WATSONVILLE—Regeneración-Pajaro Valley Climate Action was recently named a finalist for the ecoAmerica American Climate Leadership Awards.
The honor comes with an all-expenses paid trip for two to Washington D.C. to attend the American Climate Leadership Summit later this month. Additionally, Regeneración and the nine other finalists from around the country will be awarded $10,000, and will be in the running for grants of $50,000 and $25,000 that will go to the winner and runner-up, respectively.
“We’re kind of over-the-top excited about this,” said Regeneración Executive Director Nancy Faulstich. “It’s an incredible opportunity to be on this stage with all of these impressive organizations…Being in the same room as these other leaders from around the country is an award in itself. We have so much to learn from them.”
According to the American Climate Leadership Awards website, finalists “will have implemented a climate program that has made a significant difference in their sector in mobilizing public support and political will among constituents, getting them to take climate action with urgency.”
“I think we fit that description,” Faulstich said.
Regeneración’s community survey from 2018 shone a light on how climate change—especially warmer summer and fall weather—is disproportionately affecting the poorest of the poor in the Pajaro Valley. For that work, former Mayor Francisco “Paco” Estrada selected Regeneración to lead last year’s Spirit of Watsonville Fourth of July parade.
The organization followed up that survey with another that is currently underway. This time Regeneración is asking farmers in the Pajaro Valley how changing weather patterns are affecting their crops.
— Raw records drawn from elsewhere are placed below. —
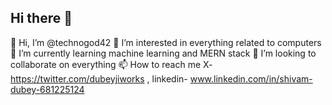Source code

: ## Hi there 👋
👋 Hi, I’m @technogod42
👀 I’m interested in everything related to computers
🌱 I’m currently learning machine learning and MERN stack
💞️ I’m looking to collaborate on everything
📫 How to reach me X-https://twitter.com/dubeyjiworks , linkedin- www.linkedin.com/in/shivam-dubey-681225124

<!--
**technogod42/technogod42** is a ✨ _special_ ✨ repository because its `README.md` (this file) appears on your GitHub profile.

Here are some ideas to get you started:

- 🔭 I’m currently working on ...
- 🌱 I’m currently learning ...
- 👯 I’m looking to collaborate on ...
- 🤔 I’m looking for help with ...
- 💬 Ask me about ...
- 📫 How to reach me: ...
- 😄 Pronouns: ...
- ⚡ Fun fact: ...
-->
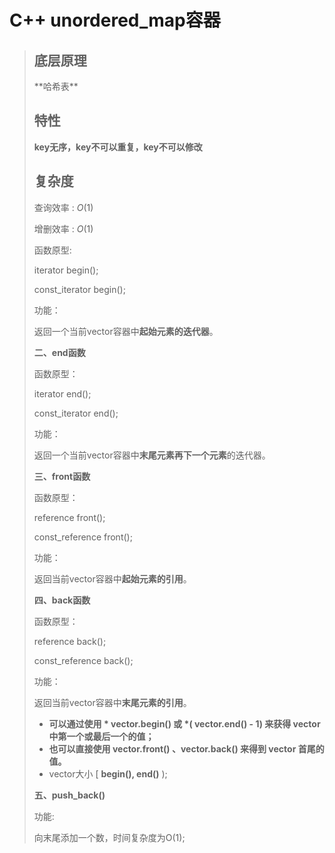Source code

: # C++ unordered_map容器

><h2>底层原理</h2>
>**哈希表**
>
>
>
><h2>特性</h2>
>
>**key无序，key不可以重复，key不可以修改**
>
>
>
><h2>复杂度</h2>
>
>查询效率 : $O(1)$
>
>增删效率 : $O(1)$
>
>
>
>函数原型:
>
>iterator begin();
>
>const_iterator begin();
>
>功能：
>
>返回一个当前vector容器中**起始元素的迭代器**。
>
>
>
>**二、end函数**
>
>函数原型：
>
>iterator end();
>
>const_iterator end();
>
>功能：
>
>返回一个当前vector容器中**末尾元素再下一个元素**的迭代器。
>
>
>
>**三、front函数**
>
>函数原型：
>
>reference front();
>
>const_reference front();
>
>功能：
>
>返回当前vector容器中**起始元素的引用**。
>
>
>
>**四、back函数**
>
>函数原型：
>
>reference back();
>
>const_reference back();
>
>功能：
>
>返回当前vector容器中**末尾元素的引用**。
>
>- **可以通过使用 \* vector.begin() 或 \*( vector.end() - 1) 来获得 vector 中第一个或最后一个的值；**
>- **也可以直接使用 vector.front() 、vector.back() 来得到 vector 首尾的值。**
>- vector大小  [  **begin(), end()**  );
>
>
>
>**五、push_back()**
>
>功能:
>
>向末尾添加一个数，时间复杂度为O(1);

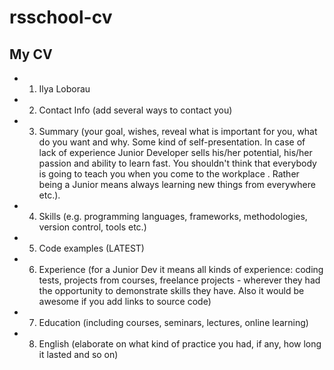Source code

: # rsschool-cv
## My CV
- 1. Ilya Loborau
- 2. Contact Info (add several ways to contact you)
- 3. Summary (your goal, wishes, reveal what is important for you, what do you want and why.
Some kind of self-presentation. In case of lack of experience  Junior Developer sells his/her potential, his/her passion and ability to learn fast. You shouldn't think that everybody is going to teach you when you come to the workplace . Rather being a Junior means always
learning new things from everywhere etc.).
- 4. Skills (e.g. programming languages, frameworks, methodologies, version control, tools etc.)
- 5. Code examples (LATEST)
- 6. Experience (for a Junior Dev it means all kinds of experience: coding tests, projects from courses,
freelance projects - wherever they had the opportunity to demonstrate skills they have.
Also it would be awesome if you add links to source code)
- 7. Education (including courses, seminars, lectures, online learning)
- 8. English (elaborate on what kind of practice you had, if any, how long it lasted and so on)

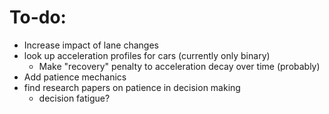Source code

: # To-do:
* Increase impact of lane changes
* look up acceleration profiles for cars (currently only binary)
    * Make "recovery" penalty to acceleration decay over time (probably)
* Add patience mechanics
* find research papers on patience in decision making
    * decision fatigue?
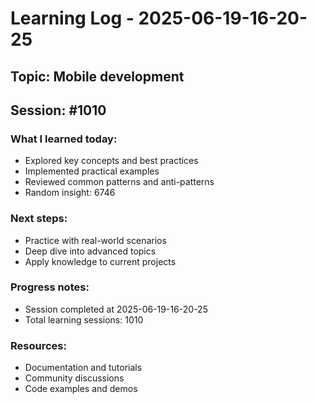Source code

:# Learning Log - 2025-06-19-16-20-25

## Topic: Mobile development
## Session: #1010

### What I learned today:
- Explored key concepts and best practices
- Implemented practical examples  
- Reviewed common patterns and anti-patterns
- Random insight: 6746

### Next steps:
- Practice with real-world scenarios
- Deep dive into advanced topics
- Apply knowledge to current projects

### Progress notes:
- Session completed at 2025-06-19-16-20-25
- Total learning sessions: 1010

### Resources:
- Documentation and tutorials
- Community discussions
- Code examples and demos
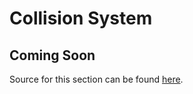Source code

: # Collision System

## Coming Soon

Source for this section can be found [here](https://github.com/Chukobyte/learn-engine-dev/tree/main/src/1.foundation/9.collisions/9.0.collision_system).
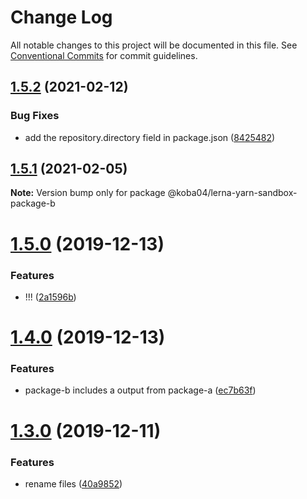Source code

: # Change Log

All notable changes to this project will be documented in this file.
See [Conventional Commits](https://conventionalcommits.org) for commit guidelines.

## [1.5.2](https://github.com/koba04/lerna-yarn-sandbox/compare/@koba04/lerna-yarn-sandbox-package-b@1.5.1...@koba04/lerna-yarn-sandbox-package-b@1.5.2) (2021-02-12)


### Bug Fixes

* add the repository.directory field in package.json ([8425482](https://github.com/koba04/lerna-yarn-sandbox/commit/84254829de1f98ab43c93883e1c678a87947049a))





## [1.5.1](https://github.com/koba04/lerna-yarn-sandbox/compare/@koba04/lerna-yarn-sandbox-package-b@1.5.0...@koba04/lerna-yarn-sandbox-package-b@1.5.1) (2021-02-05)

**Note:** Version bump only for package @koba04/lerna-yarn-sandbox-package-b





# [1.5.0](https://github.com/koba04/lerna-yarn-sandbox/compare/@koba04/lerna-yarn-sandbox-package-b@1.4.0...@koba04/lerna-yarn-sandbox-package-b@1.5.0) (2019-12-13)


### Features

* !!! ([2a1596b](https://github.com/koba04/lerna-yarn-sandbox/commit/2a1596b29c570bbf5e9f7a8e54da69d2f55512b7))





# [1.4.0](https://github.com/koba04/lerna-yarn-sandbox/compare/@koba04/lerna-yarn-sandbox-package-b@1.3.0...@koba04/lerna-yarn-sandbox-package-b@1.4.0) (2019-12-13)


### Features

* package-b includes a output from  package-a ([ec7b63f](https://github.com/koba04/lerna-yarn-sandbox/commit/ec7b63f2a1ce6455f6344ad868fa87d91abe361f))





# [1.3.0](https://github.com/koba04/lerna-yarn-sandbox/compare/@koba04/lerna-yarn-sandbox-package-b@1.1.0...@koba04/lerna-yarn-sandbox-package-b@1.3.0) (2019-12-11)


### Features

* rename files ([40a9852](https://github.com/koba04/lerna-yarn-sandbox/commit/40a985216e036ea8feb5d376dd83e2a3789f110a))
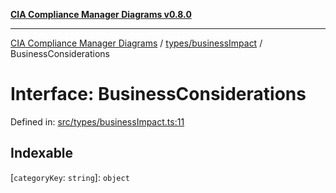 [**CIA Compliance Manager Diagrams v0.8.0**](../../../README.md)

***

[CIA Compliance Manager Diagrams](../../../modules.md) / [types/businessImpact](../README.md) / BusinessConsiderations

# Interface: BusinessConsiderations

Defined in: [src/types/businessImpact.ts:11](https://github.com/Hack23/cia-compliance-manager/blob/fa2f95f029cdcd192b3882a37d0d34753edcd349/src/types/businessImpact.ts#L11)

## Indexable

\[`categoryKey`: `string`\]: `object`
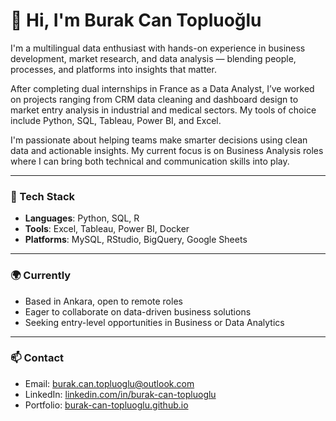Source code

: # 👋 Hi, I'm Burak Can Topluoğlu

I'm a multilingual data enthusiast with hands-on experience in business development, market research, and data analysis — blending people, processes, and platforms into insights that matter.

After completing dual internships in France as a Data Analyst, I’ve worked on projects ranging from CRM data cleaning and dashboard design to market entry analysis in industrial and medical sectors. My tools of choice include Python, SQL, Tableau, Power BI, and Excel.

I'm passionate about helping teams make smarter decisions using clean data and actionable insights. My current focus is on Business Analysis roles where I can bring both technical and communication skills into play.

---

### 🔧 Tech Stack
- **Languages**: Python, SQL, R  
- **Tools**: Excel, Tableau, Power BI, Docker  
- **Platforms**: MySQL, RStudio, BigQuery, Google Sheets

---

### 🌍 Currently
- Based in Ankara, open to remote roles  
- Eager to collaborate on data-driven business solutions  
- Seeking entry-level opportunities in Business or Data Analytics

---

### 📫 Contact
- Email: burak.can.topluoglu@outlook.com  
- LinkedIn: [linkedin.com/in/burak-can-topluoglu](https://linkedin.com/in/burak-can-topluoglu)  
- Portfolio: [burak-can-topluoglu.github.io](https://burak-can-topluoglu.github.io)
They hope to form a more complete representation of the agriculture-rich region with this undertaking.
“It’s important to understand how (farmers) are dealing with the uncertainty that climate change brings,” Faulstich said. “That’s the strongest characteristic of climate change—uncertainty. The question we have to ask is, ‘how do we deal with that uncertainty?’ That’s something we need to determine together.”
Other finalists include state and national movements and organizers such as CALPIRG and the Future Coalition. The former is a group of roughly 238,000 students from 10 University of California campuses that ran and won a campaign for a system-wide commitment to use 100 percent renewable electricity by 2025. The latter coordinated the U.S. Youth Climate Strike Coalition, the group of nine national climate organizations that led the Fridays for the Future climate strikes in the U.S.
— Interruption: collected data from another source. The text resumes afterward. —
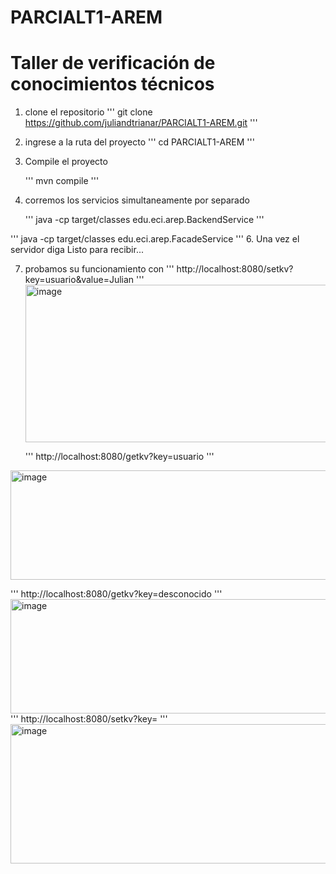 # PARCIALT1-AREM
  
# Taller de verificación de conocimientos técnicos

1. clone el repositorio
   '''
   git clone https://github.com/juliandtrianar/PARCIALT1-AREM.git
  '''
2. ingrese a la ruta del proyecto
  '''
   cd PARCIALT1-AREM
  '''

3. Compile el proyecto

   '''
   mvn compile
   '''
4. corremos los servicios simultaneamente por separado

   '''
  java -cp target/classes edu.eci.arep.BackendService
  '''

 '''
   java -cp target/classes edu.eci.arep.FacadeService
  '''
6. Una vez el servidor diga Listo para recibir...

7. probamos su funcionamiento con
   '''
   http://localhost:8080/setkv?key=usuario&value=Julian
   '''
   <img width="639" height="252" alt="image" src="https://github.com/user-attachments/assets/855f8f74-3f00-4482-85ab-be1b58e7d0cc" />

 
   
   '''
   http://localhost:8080/getkv?key=usuario
   '''
  <img width="776" height="175" alt="image" src="https://github.com/user-attachments/assets/1f2f012e-b7d5-4621-80ce-710795f50eab" />

   '''
   http://localhost:8080/getkv?key=desconocido
   '''
   <img width="553" height="183" alt="image" src="https://github.com/user-attachments/assets/a9fb564c-fb90-41c9-a1bd-d0913863fbb5" />
'''
http://localhost:8080/setkv?key=
'''
<img width="616" height="223" alt="image" src="https://github.com/user-attachments/assets/f4d60702-11d2-4628-8244-57f8b7f15cd6" />
   

   

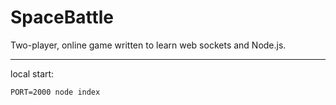 SpaceBattle
===========

Two-player, online game written to learn web sockets and Node.js.

------
local start:

`PORT=2000 node index`
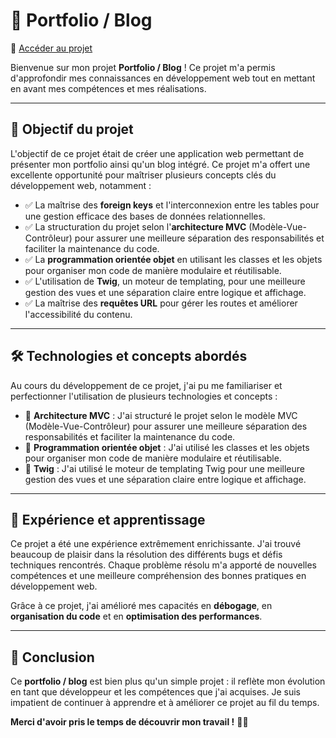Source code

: # 📌 Portfolio / Blog

🔗 [Accéder au projet](https://e2495576.webdev.cmaisonneuve.qc.ca/projetBlogMvc/)

Bienvenue sur mon projet **Portfolio / Blog** ! Ce projet m'a permis d'approfondir mes connaissances en développement web tout en mettant en avant mes compétences et mes réalisations.

---

## 🎯 Objectif du projet

L'objectif de ce projet était de créer une application web permettant de présenter mon portfolio ainsi qu'un blog intégré. Ce projet m'a offert une excellente opportunité pour maîtriser plusieurs concepts clés du développement web, notamment :

- ✅ La maîtrise des **foreign keys** et l'interconnexion entre les tables pour une gestion efficace des bases de données relationnelles.
- ✅ La structuration du projet selon l'**architecture MVC** (Modèle-Vue-Contrôleur) pour assurer une meilleure séparation des responsabilités et faciliter la maintenance du code.
- ✅ La **programmation orientée objet** en utilisant les classes et les objets pour organiser mon code de manière modulaire et réutilisable.
- ✅ L'utilisation de **Twig**, un moteur de templating, pour une meilleure gestion des vues et une séparation claire entre logique et affichage.
- ✅ La maîtrise des **requêtes URL** pour gérer les routes et améliorer l'accessibilité du contenu.

---

## 🛠️ Technologies et concepts abordés

Au cours du développement de ce projet, j'ai pu me familiariser et perfectionner l'utilisation de plusieurs technologies et concepts :

- 🔹 **Architecture MVC** : J'ai structuré le projet selon le modèle MVC (Modèle-Vue-Contrôleur) pour assurer une meilleure séparation des responsabilités et faciliter la maintenance du code.
- 🔹 **Programmation orientée objet** : J'ai utilisé les classes et les objets pour organiser mon code de manière modulaire et réutilisable.
- 🔹 **Twig** : J'ai utilisé le moteur de templating Twig pour une meilleure gestion des vues et une séparation claire entre logique et affichage.

---

## 🚀 Expérience et apprentissage

Ce projet a été une expérience extrêmement enrichissante. J'ai trouvé beaucoup de plaisir dans la résolution des différents bugs et défis techniques rencontrés. Chaque problème résolu m'a apporté de nouvelles compétences et une meilleure compréhension des bonnes pratiques en développement web.

Grâce à ce projet, j'ai amélioré mes capacités en **débogage**, en **organisation du code** et en **optimisation des performances**.

---

## 📌 Conclusion

Ce **portfolio / blog** est bien plus qu'un simple projet : il reflète mon évolution en tant que développeur et les compétences que j'ai acquises. Je suis impatient de continuer à apprendre et à améliorer ce projet au fil du temps.

**Merci d'avoir pris le temps de découvrir mon travail !** 🚀🔥


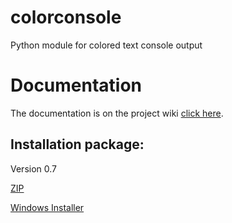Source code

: colorconsole
============

Python module for colored text console output

Documentation
=============

The documentation is on the project wiki [click here](https://github.com/lskbr/colorconsole/wiki).

Installation package:
---------------------
Version 0.7

[ZIP](https://drive.google.com/uc?export=download&id=0B09NLGtyRsEqRktpejMxMGtfVkk)

[Windows Installer](https://drive.google.com/uc?export=download&id=0B09NLGtyRsEqMGNHVUhqc2Q5Qk0)

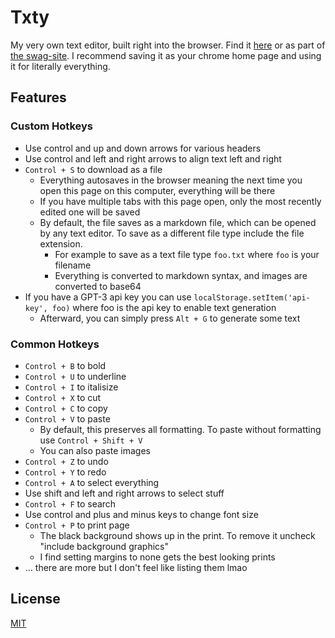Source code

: # Txty
My very own text editor, built right into the browser. Find it [here](https://swag31415.github.io/Txty/) or as part of [the swag-site](https://swag31415.github.io/Portfolio/). I recommend saving it as your chrome home page and using it for literally everything.

## Features
### Custom Hotkeys
- Use control and up and down arrows for various headers
- Use control and left and right arrows to align text left and right
- `Control + S` to download as a file
  - Everything autosaves in the browser meaning the next time you open this page on this computer, everything will be there
  - If you have multiple tabs with this page open, only the most recently edited one will be saved
  - By default, the file saves as a markdown file, which can be opened by any text editor. To save as a different file type include the file extension.
    - For example to save as a text file type `foo.txt` where `foo` is your filename
    - Everything is converted to markdown syntax, and images are converted to base64
- If you have a GPT-3 api key you can use `localStorage.setItem('api-key', foo)` where foo is the api key to enable text generation
  - Afterward, you can simply press `Alt + G` to generate some text

### Common Hotkeys
- `Control + B` to bold
- `Control + U` to underline
- `Control + I` to italisize
- `Control + X` to cut
- `Control + C` to copy
- `Control + V` to paste
  - By default, this preserves all formatting. To paste without formatting use `Control + Shift + V`
  - You can also paste images
- `Control + Z` to undo
- `Control + Y` to redo
- `Control + A` to select everything
- Use shift and left and right arrows to select stuff
- `Control + F` to search
- Use control and plus and minus keys to change font size
- `Control + P` to print page
  - The black background shows up in the print. To remove it uncheck "include background graphics"
  - I find setting margins to none gets the best looking prints
- ... there are more but I don't feel like listing them lmao

## License
[MIT](https://choosealicense.com/licenses/mit/)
The American Climate Leadership Summit runs March 25-26. It will feature dozens of climate action advocates, including Chris Anderson, the owner and curator of TED, a nonprofit that conducts idea-based talks around the globe.
Regeneración was founded in 2016. Faulstich and a small group of volunteers worked out of her living room and garage during the nonprofit’s infancy. Over its first four years the organization has helped spread awareness about small everyday actions that residents can take to fight climate change, such as eating more plant-based and locally-grown foods and reducing car travel.
The meteoric rise has been a blur, Faulstich said.
“When you’re in it, on the ground and in the field, it can feel like forever, to get anything done,” Faulstich said. “Now, this kind of brings us to the national level…Obviously, we’re honored.”